US Air Force General John E. Hyten, the Commander of US Strategic Command, made a worrying admission on Tuesday about the state of US defences against hypersonic weapons: They don’t really exist.
While hypersonic weapons are still largely in either the conceptual or testing phase, Russia and China have been making headway on their respective programs.
China tested a functional hypersonic glide vehicle (HGV) in November 2017, and Russian tested a hypersonic weapon only a few weeks after President Vladimir Putin boasted that he has an “invincible” hypersonic missile in early March.
“Both Russia and China are aggressively pursuing hypersonic capabilities,” Hyten said at a Senate Armed Services hearing on Tuesday. “We’ve watched them test those capabilities.”
When asked by Republican Senator Jim Inhofe, the committee chairman, what kind of defences the US had against such weapons, the general responded, “our defence is our deterrent capability.”
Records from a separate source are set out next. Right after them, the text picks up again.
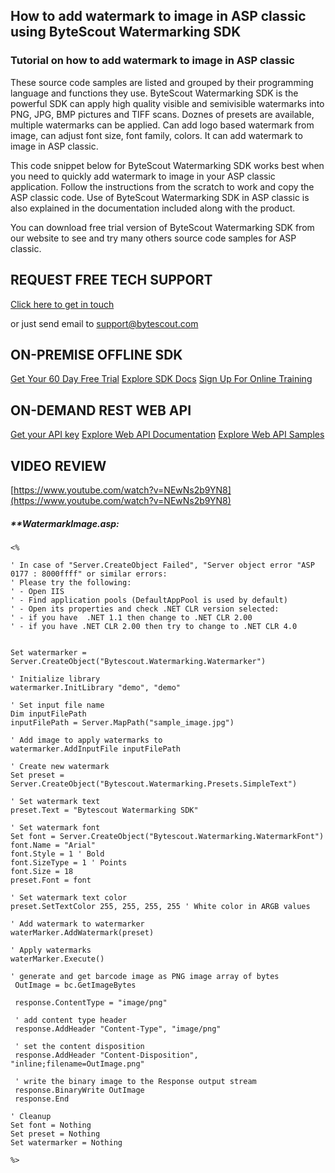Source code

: ## How to add watermark to image in ASP classic using ByteScout Watermarking SDK

### Tutorial on how to add watermark to image in ASP classic

These source code samples are listed and grouped by their programming language and functions they use. ByteScout Watermarking SDK is the powerful SDK can apply high quality visible and semivisible watermarks into PNG, JPG, BMP pictures and TIFF scans. Doznes of presets are available, multiple watermarks can be applied. Can add logo based watermark from image, can adjust font size, font family, colors. It can add watermark to image in ASP classic.

This code snippet below for ByteScout Watermarking SDK works best when you need to quickly add watermark to image in your ASP classic application. Follow the instructions from the scratch to work and copy the ASP classic code. Use of ByteScout Watermarking SDK in ASP classic is also explained in the documentation included along with the product.

You can download free trial version of ByteScout Watermarking SDK from our website to see and try many others source code samples for ASP classic.

## REQUEST FREE TECH SUPPORT

[Click here to get in touch](https://bytescout.zendesk.com/hc/en-us/requests/new?subject=ByteScout%20Watermarking%20SDK%20Question)

or just send email to [support@bytescout.com](mailto:support@bytescout.com?subject=ByteScout%20Watermarking%20SDK%20Question) 

## ON-PREMISE OFFLINE SDK 

[Get Your 60 Day Free Trial](https://bytescout.com/download/web-installer?utm_source=github-readme)
[Explore SDK Docs](https://bytescout.com/documentation/index.html?utm_source=github-readme)
[Sign Up For Online Training](https://academy.bytescout.com/)


## ON-DEMAND REST WEB API

[Get your API key](https://pdf.co/documentation/api?utm_source=github-readme)
[Explore Web API Documentation](https://pdf.co/documentation/api?utm_source=github-readme)
[Explore Web API Samples](https://github.com/bytescout/ByteScout-SDK-SourceCode/tree/master/PDF.co%20Web%20API)

## VIDEO REVIEW

[https://www.youtube.com/watch?v=NEwNs2b9YN8](https://www.youtube.com/watch?v=NEwNs2b9YN8)




<!-- code block begin -->

##### ****WatermarkImage.asp:**
    
```
<%

' In case of "Server.CreateObject Failed", "Server object error "ASP 0177 : 8000ffff" or similar errors:
' Please try the following:
' - Open IIS 
' - Find application pools (DefaultAppPool is used by default)
' - Open its properties and check .NET CLR version selected:
' - if you have  .NET 1.1 then change to .NET CLR 2.00
' - if you have .NET CLR 2.00 then try to change to .NET CLR 4.0


Set watermarker = Server.CreateObject("Bytescout.Watermarking.Watermarker")

' Initialize library
watermarker.InitLibrary "demo", "demo"

' Set input file name
Dim inputFilePath
inputFilePath = Server.MapPath("sample_image.jpg")

' Add image to apply watermarks to
watermarker.AddInputFile inputFilePath

' Create new watermark
Set preset = Server.CreateObject("Bytescout.Watermarking.Presets.SimpleText")

' Set watermark text
preset.Text = "Bytescout Watermarking SDK"

' Set watermark font
Set font = Server.CreateObject("Bytescout.Watermarking.WatermarkFont")
font.Name = "Arial"
font.Style = 1 ' Bold
font.SizeType = 1 ' Points
font.Size = 18
preset.Font = font

' Set watermark text color
preset.SetTextColor 255, 255, 255, 255 ' White color in ARGB values

' Add watermark to watermarker
waterMarker.AddWatermark(preset)

' Apply watermarks
waterMarker.Execute()

' generate and get barcode image as PNG image array of bytes
 OutImage = bc.GetImageBytes

 response.ContentType = "image/png"

 ' add content type header 
 response.AddHeader "Content-Type", "image/png"

 ' set the content disposition
 response.AddHeader "Content-Disposition", "inline;filename=OutImage.png" 

 ' write the binary image to the Response output stream 
 response.BinaryWrite OutImage
 response.End

' Cleanup
Set font = Nothing
Set preset = Nothing
Set watermarker = Nothing

%>

```

<!-- code block end -->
“We don’t have any defence that could deny the employment of such a weapon against us,” Hyten said.
The general said that the only “defence” the US had was the threat of nuclear retaliation, adding, “our response would be our deterrent force, which would be the Triad and the nuclear capabilities that we have to respond to such a threat.”
More specifically, Hyten said that low-yield submarine-based nuclear weapons were the primary defence.
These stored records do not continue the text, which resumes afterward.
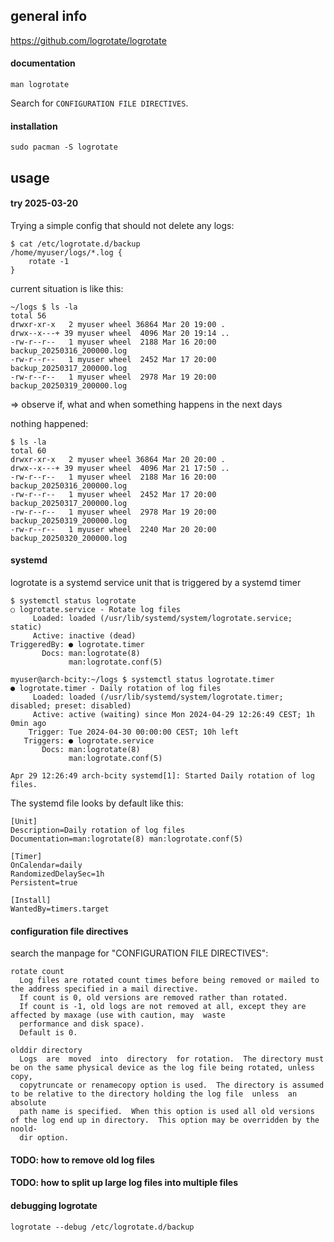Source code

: ## general info

https://github.com/logrotate/logrotate

#### documentation

```
man logrotate
```

Search for `CONFIGURATION FILE DIRECTIVES`.

#### installation

```
sudo pacman -S logrotate
```

## usage

#### try 2025-03-20

Trying a simple config that should not delete any logs:
```
$ cat /etc/logrotate.d/backup
/home/myuser/logs/*.log {
	rotate -1
}
```

current situation is like this:
```
~/logs $ ls -la
total 56
drwxr-xr-x   2 myuser wheel 36864 Mar 20 19:00 .
drwx--x---+ 39 myuser wheel  4096 Mar 20 19:14 ..
-rw-r--r--   1 myuser wheel  2188 Mar 16 20:00 backup_20250316_200000.log
-rw-r--r--   1 myuser wheel  2452 Mar 17 20:00 backup_20250317_200000.log
-rw-r--r--   1 myuser wheel  2978 Mar 19 20:00 backup_20250319_200000.log
```

=> observe if, what and when something happens in the next days

nothing happened:
```
$ ls -la
total 60
drwxr-xr-x   2 myuser wheel 36864 Mar 20 20:00 .
drwx--x---+ 39 myuser wheel  4096 Mar 21 17:50 ..
-rw-r--r--   1 myuser wheel  2188 Mar 16 20:00 backup_20250316_200000.log
-rw-r--r--   1 myuser wheel  2452 Mar 17 20:00 backup_20250317_200000.log
-rw-r--r--   1 myuser wheel  2978 Mar 19 20:00 backup_20250319_200000.log
-rw-r--r--   1 myuser wheel  2240 Mar 20 20:00 backup_20250320_200000.log
```

#### systemd

logrotate is a systemd service unit that is triggered by a systemd timer
```
$ systemctl status logrotate
○ logrotate.service - Rotate log files
     Loaded: loaded (/usr/lib/systemd/system/logrotate.service; static)
     Active: inactive (dead)
TriggeredBy: ● logrotate.timer
       Docs: man:logrotate(8)
             man:logrotate.conf(5)
```

```
myuser@arch-bcity:~/logs $ systemctl status logrotate.timer
● logrotate.timer - Daily rotation of log files
     Loaded: loaded (/usr/lib/systemd/system/logrotate.timer; disabled; preset: disabled)
     Active: active (waiting) since Mon 2024-04-29 12:26:49 CEST; 1h 0min ago
    Trigger: Tue 2024-04-30 00:00:00 CEST; 10h left
   Triggers: ● logrotate.service
       Docs: man:logrotate(8)
             man:logrotate.conf(5)

Apr 29 12:26:49 arch-bcity systemd[1]: Started Daily rotation of log files.
```

The systemd file looks by default like this:
```
[Unit]
Description=Daily rotation of log files
Documentation=man:logrotate(8) man:logrotate.conf(5)

[Timer]
OnCalendar=daily
RandomizedDelaySec=1h
Persistent=true

[Install]
WantedBy=timers.target
```

#### configuration file directives

search the manpage for "CONFIGURATION FILE DIRECTIVES":
```
rotate count
  Log files are rotated count times before being removed or mailed to the address specified in a mail directive.
  If count is 0, old versions are removed rather than rotated.
  If count is -1, old logs are not removed at all, except they are affected by maxage (use with caution, may  waste
  performance and disk space).
  Default is 0.

olddir directory
  Logs  are  moved  into  directory  for rotation.  The directory must be on the same physical device as the log file being rotated, unless copy,
  copytruncate or renamecopy option is used.  The directory is assumed to be relative to the directory holding the log file  unless  an  absolute
  path name is specified.  When this option is used all old versions of the log end up in directory.  This option may be overridden by the noold‐
  dir option.
```

#### TODO: how to remove old log files

#### TODO: how to split up large log files into multiple files

#### debugging logrotate

```
logrotate --debug /etc/logrotate.d/backup
```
Hyten added later in the hearing, responding to a question from Democratic Senator Bill Nelson, that the US needed to “pursue improved sensor capabilities” in order to “track, characterise, and attribute the threats wherever they come from.” Detection of ICBMs is mostly done through satellites orbiting the earth.
The general acknowledged that there are still issues, primarily due to lack of resources and ageing equipment. “Right now we have a challenge with that, with our current on-orbit space architecture and our limited number of radars that we have around the world,” Hyten said.
Hypersonic weapons can be destabilizing. HGVs and hypersonic cruise missiles can travel Mach 5 and above (340 miles every 6 minutes), can manoeuvre to avoid ICBM defences, and can impact a target just minutes after being detected.
The RAND Corporation published a report that predicts that hypersonic weapons will be deployed to the battlefield in the next 10 years. At that point, the primary defence against ICBMs and nuclear missiles could no longer be kinetic or proximity interception of the missiles themselves, but the Cod War-era concept of mutual assured destruction.